«M. Proudhon ha escrito en sus Confesiones de un revolucionario estas notables palabras: "Es cosa que admira el ver de qué manera en todas nuestras cuestiones políticas tropezamos siempre con la teología". Nada hay aquí que pueda causar sorpresa, sino la sorpresa de M. Proudhon. La teología, por lo mismo que es la ciencia de Dios, es el océano que contiene y abarca todas las ciencias, así como Dios es el océano que contiene y abarca todas las cosas» (Donoso Cortés).

lunes, 1 de septiembre de 2014

ÁNGEL DAVID MARTÍN RUBIO: ¿Perder el alma o la vida? La traición de las traducciones litúrgicas

Al hilo del Evangelio que se ha leído en la Misa del pasado Domingo (XXII del Tiempo Ordinario: Mt 16, 21-27) reproducimos este artículo publicado en Religión en Libertad el 28-julio-2010.

Lucas Jordán: "San Fco. Javier bautizando"
Los evangelistas Mateo, Marcos y Lucas, citan —con ligerísimas variantes— uno de los preceptos de Jesús que más larga tradición y positiva influencia han tenido en la vida cristiana: “¿Y qué aprovecha al hombre ganar todo el mundo, si pierde su alma? ¿O qué podrá dar el hombre a cambio de su alma? Porque el Hijo del Hombre ha de venir en la gloria de su Padre, con sus ángeles, y entonces dará a cada uno según sus obras” (Mt 16, 26-27).

Todas las traducciones clásicas de este pasaje y de su paralelo (Mc 8, 36) utilizan fórmulas similares a la empleada por Nácar y Colunga y que hemos transcrito más arriba.

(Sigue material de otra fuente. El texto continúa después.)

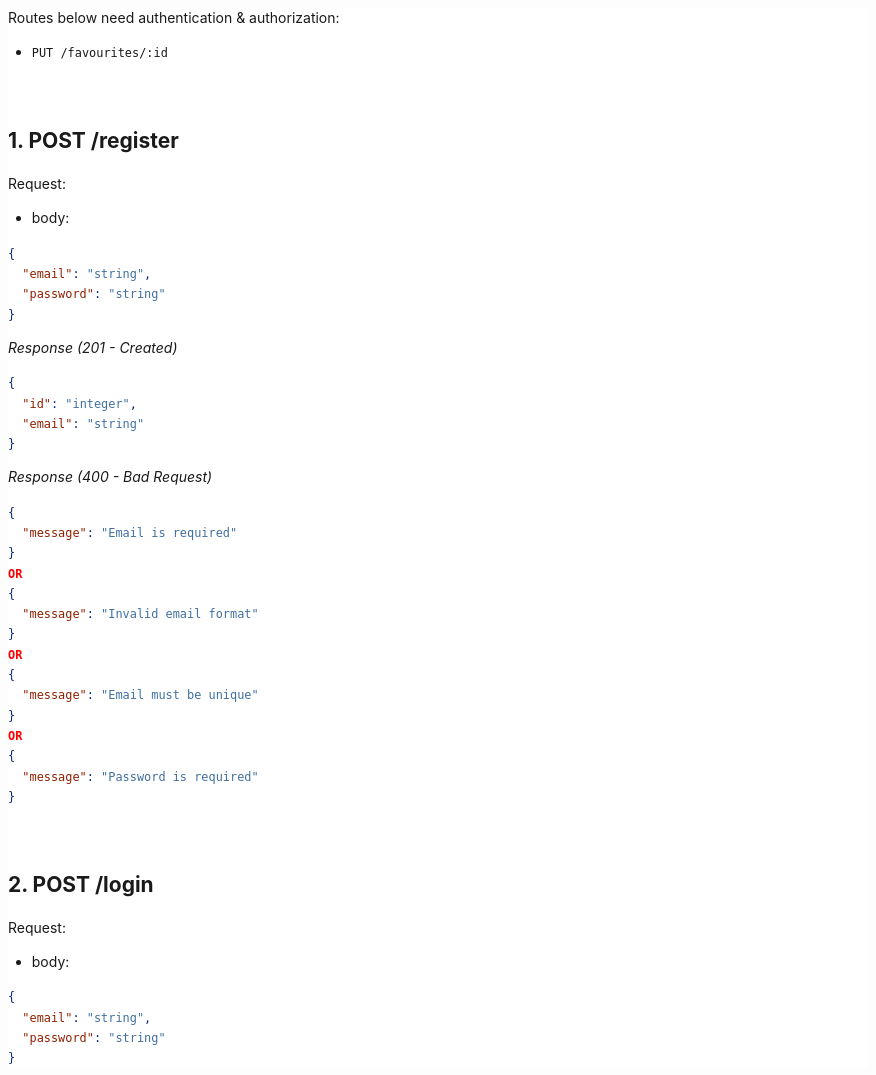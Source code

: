 Routes below need authentication & authorization:

- `PUT /favourites/:id`

&nbsp;

## 1. POST /register

Request:

- body:
```json
{
  "email": "string",
  "password": "string"
}
```

_Response (201 - Created)_
```json
{
  "id": "integer",
  "email": "string"
}
```

_Response (400 - Bad Request)_
```json
{
  "message": "Email is required"
}
OR
{
  "message": "Invalid email format"
}
OR
{
  "message": "Email must be unique"
}
OR
{
  "message": "Password is required"
}
```

&nbsp;

## 2. POST /login

Request:

- body:
```json
{
  "email": "string",
  "password": "string"
}
```
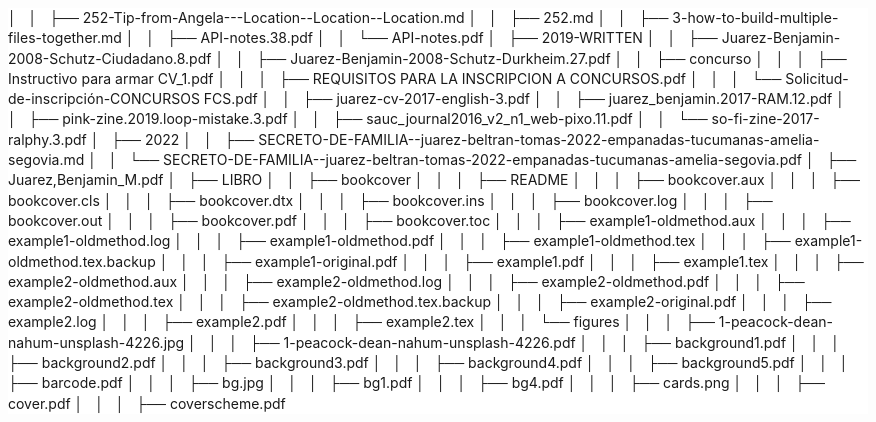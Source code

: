 │   │   ├── 252-Tip-from-Angela---Location--Location--Location.md
│   │   ├── 252.md
│   │   ├── 3-how-to-build-multiple-files-together.md
│   │   ├── API-notes.38.pdf
│   │   └── API-notes.pdf
│   ├── 2019-WRITTEN
│   │   ├── Juarez-Benjamin-2008-Schutz-Ciudadano.8.pdf
│   │   ├── Juarez-Benjamin-2008-Schutz-Durkheim.27.pdf
│   │   ├── concurso
│   │   │   ├── Instructivo para armar CV_1.pdf
│   │   │   ├── REQUISITOS PARA LA INSCRIPCION A CONCURSOS.pdf
│   │   │   └── Solicitud-de-inscripción-CONCURSOS FCS.pdf
│   │   ├── juarez-cv-2017-english-3.pdf
│   │   ├── juarez_benjamin.2017-RAM.12.pdf
│   │   ├── pink-zine.2019.loop-mistake.3.pdf
│   │   ├── sauc_journal2016_v2_n1_web-pixo.11.pdf
│   │   └── so-fi-zine-2017-ralphy.3.pdf
│   ├── 2022
│   │   ├── SECRETO-DE-FAMILIA--juarez-beltran-tomas-2022-empanadas-tucumanas-amelia-segovia.md
│   │   └── SECRETO-DE-FAMILIA--juarez-beltran-tomas-2022-empanadas-tucumanas-amelia-segovia.pdf
│   ├── Juarez,Benjamin_M.pdf
│   ├── LIBRO
│   │   ├── bookcover
│   │   │   ├── README
│   │   │   ├── bookcover.aux
│   │   │   ├── bookcover.cls
│   │   │   ├── bookcover.dtx
│   │   │   ├── bookcover.ins
│   │   │   ├── bookcover.log
│   │   │   ├── bookcover.out
│   │   │   ├── bookcover.pdf
│   │   │   ├── bookcover.toc
│   │   │   ├── example1-oldmethod.aux
│   │   │   ├── example1-oldmethod.log
│   │   │   ├── example1-oldmethod.pdf
│   │   │   ├── example1-oldmethod.tex
│   │   │   ├── example1-oldmethod.tex.backup
│   │   │   ├── example1-original.pdf
│   │   │   ├── example1.pdf
│   │   │   ├── example1.tex
│   │   │   ├── example2-oldmethod.aux
│   │   │   ├── example2-oldmethod.log
│   │   │   ├── example2-oldmethod.pdf
│   │   │   ├── example2-oldmethod.tex
│   │   │   ├── example2-oldmethod.tex.backup
│   │   │   ├── example2-original.pdf
│   │   │   ├── example2.log
│   │   │   ├── example2.pdf
│   │   │   ├── example2.tex
│   │   │   └── figures
│   │   │       ├── 1-peacock-dean-nahum-unsplash-4226.jpg
│   │   │       ├── 1-peacock-dean-nahum-unsplash-4226.pdf
│   │   │       ├── background1.pdf
│   │   │       ├── background2.pdf
│   │   │       ├── background3.pdf
│   │   │       ├── background4.pdf
│   │   │       ├── background5.pdf
│   │   │       ├── barcode.pdf
│   │   │       ├── bg.jpg
│   │   │       ├── bg1.pdf
│   │   │       ├── bg4.pdf
│   │   │       ├── cards.png
│   │   │       ├── cover.pdf
│   │   │       ├── coverscheme.pdf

Más explícita es aún la referencia a la vida eterna de Lc 9, 25: “¿Pues qué aprovecha al hombre ganar el mundo si él se pierde y se condena?” (Nácar-Colunga, matiz no literal pero claro en el sentido y en la interpretación tradicional). “¿Porque qué aprovecha al hombre si ganare todo el mundo, y perdiere su alma? ¿O qué cambio dará el hombre por su alma?” (Scío, de la Vulgata); “¿Pues qué provecho sacará un hombre si ganare el mundo entero, pero malograre su alma? ¿O qué dará un hombre a trueque de recobrar su alma?”) (Bover, del griego).

Incidencia de las malas traducciones en la modificación de los contenidos objeto de la adhesión de fe


En cambio, las traducciones de este texto que se utilizan en la Liturgia vigente vienen a ser una demostración palpable de algo que ya hemos dicho en otras ocasiones. La incidencia de las malas traducciones en la casi imperceptible modificación de los contenidos objeto de la adhesión de fe que se ha venido produciendo en los últimos años.

Las diferentes versiones de los textos litúrgicos resultan, en ocasiones, tan divergentes del original latino que se puede afirmar que con ellas se está llevando a cabo una verdadera reforma dentro de la reforma porque se deben a una variación profunda de la mentalidad y se manifiestan en todo el ámbito de la filología: desde el orden léxico al sintáctico. 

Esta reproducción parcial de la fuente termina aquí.